To start with, you can define a cursor in the declaration section. If it needs any parameters, you pass it a list in parentheses almost like you do a function. Then you OPEN the cursor, passing in any parameters in parentheses. You can then FETCH the cursor into your variables. And before doing a CLOSE on the cursor, you might be checking any of the cursor attributes:
  • %ROWCOUNT
  • %ISOPEN
  • %FOUND
  • %NOTFOUND
Normally you will check %NOTFOUND to see if you are at the end of the result set. You can always access the %ISOPEN attribute on a cursor. However the others will throw an exception unless you are accessing them between the OPEN and CLOSE of the cursor.

When using a FORALL cursor, there are the additional attributes %BULK_ROWCOUNT and %BULK_EXCEPTIONS. Most of the time when you define an explicit cursor, you have the cursor name that you prepend to the attributes. However you could do an implicit cursor by executing a SELECT statement. In that scenario, you can still check the attribute, but you use the term SQL instead of the cursor name. For example, you can check SQL%ROWCOUNT.

Then there is my good friend the ref cursor. I actually don't use these very frequently. My cursors are created and used in a procedure or function. I don't pass cursors around to other procedures. But if you had to, you could use a ref cursor. It is, as the name implies, a reference to a cursor. There are two types: strong and weak. Strong ref cursors have a fixed return type in the prototype. Weak ref cursors can be used for any SELECT statement. There is also a generic SYS_REFCURSOR which is a weak ref cursor.

The book goes on at length about collections. However that warrants its own separate post.

Back to Basics

I had a technical interview set up for today. It was for a senior PL/SQL developer position. Figured I would brush up on some Oracle knowledge. So I pulled out a copy of my eBook "Oracle Advanced PL/SQL Professional Guide". Strangely enough, there was a lot of basic information in there that was good to review.

For example, DUAL is actually a table owned by SYS. I just considered it a virtual scratch pad table area. But it is a real table. It only has one column called DUMMY of type VARCHAR2(1).
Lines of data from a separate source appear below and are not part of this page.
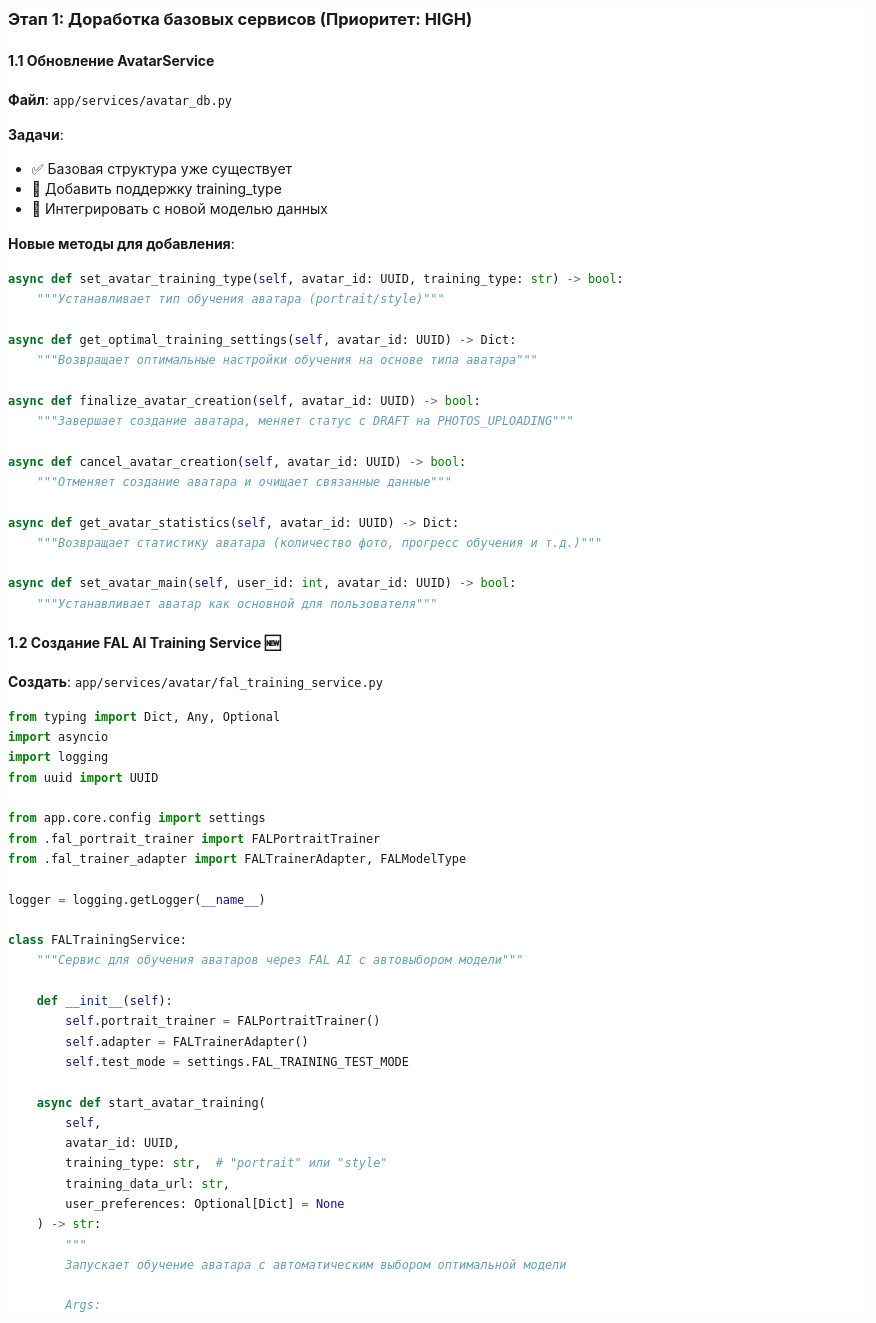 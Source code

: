 ### Этап 1: Доработка базовых сервисов (Приоритет: HIGH)

#### 1.1 Обновление AvatarService
**Файл**: `app/services/avatar_db.py`

**Задачи**:
- ✅ Базовая структура уже существует
- 🔄 Добавить поддержку training_type
- 🔄 Интегрировать с новой моделью данных

**Новые методы для добавления**:
```python
async def set_avatar_training_type(self, avatar_id: UUID, training_type: str) -> bool:
    """Устанавливает тип обучения аватара (portrait/style)"""
    
async def get_optimal_training_settings(self, avatar_id: UUID) -> Dict:
    """Возвращает оптимальные настройки обучения на основе типа аватара"""
    
async def finalize_avatar_creation(self, avatar_id: UUID) -> bool:
    """Завершает создание аватара, меняет статус с DRAFT на PHOTOS_UPLOADING"""
    
async def cancel_avatar_creation(self, avatar_id: UUID) -> bool:
    """Отменяет создание аватара и очищает связанные данные"""
    
async def get_avatar_statistics(self, avatar_id: UUID) -> Dict:
    """Возвращает статистику аватара (количество фото, прогресс обучения и т.д.)"""
    
async def set_avatar_main(self, user_id: int, avatar_id: UUID) -> bool:
    """Устанавливает аватар как основной для пользователя"""
```

#### 1.2 Создание FAL AI Training Service 🆕
**Создать**: `app/services/avatar/fal_training_service.py`

```python
from typing import Dict, Any, Optional
import asyncio
import logging
from uuid import UUID

from app.core.config import settings
from .fal_portrait_trainer import FALPortraitTrainer
from .fal_trainer_adapter import FALTrainerAdapter, FALModelType

logger = logging.getLogger(__name__)

class FALTrainingService:
    """Сервис для обучения аватаров через FAL AI с автовыбором модели"""
    
    def __init__(self):
        self.portrait_trainer = FALPortraitTrainer()
        self.adapter = FALTrainerAdapter()
        self.test_mode = settings.FAL_TRAINING_TEST_MODE
    
    async def start_avatar_training(
        self, 
        avatar_id: UUID,
        training_type: str,  # "portrait" или "style"
        training_data_url: str,
        user_preferences: Optional[Dict] = None
    ) -> str:
        """
        Запускает обучение аватара с автоматическим выбором оптимальной модели
        
        Args:
```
Furthermore, that table has exactly one row with a value of "X".

I reviewed the syntax to create a package. There is no BEGIN keyword in declaring the specification. Just an END. The package body has an optional BEGIN-END pair. But that is for a one time initialization set of code. It executes once the first time your session accesses the package. I have actually used this feature a time or two.

Now a bit about types. I know that NUMBER is an Oracle type. INTEGER on the other hand, is an Oracle subtype of NUMBER. You can define your own subtypes. Not that I do that much.

There were a bunch of tips on getting better performance. Some were not intuitive. Try to do your operations in a single SQL statement.Avoid the use of implicit conversion. I am all behind that. Implicit conversion just feels like sloppy program to begin with. Do not define your variables as NOT NULL.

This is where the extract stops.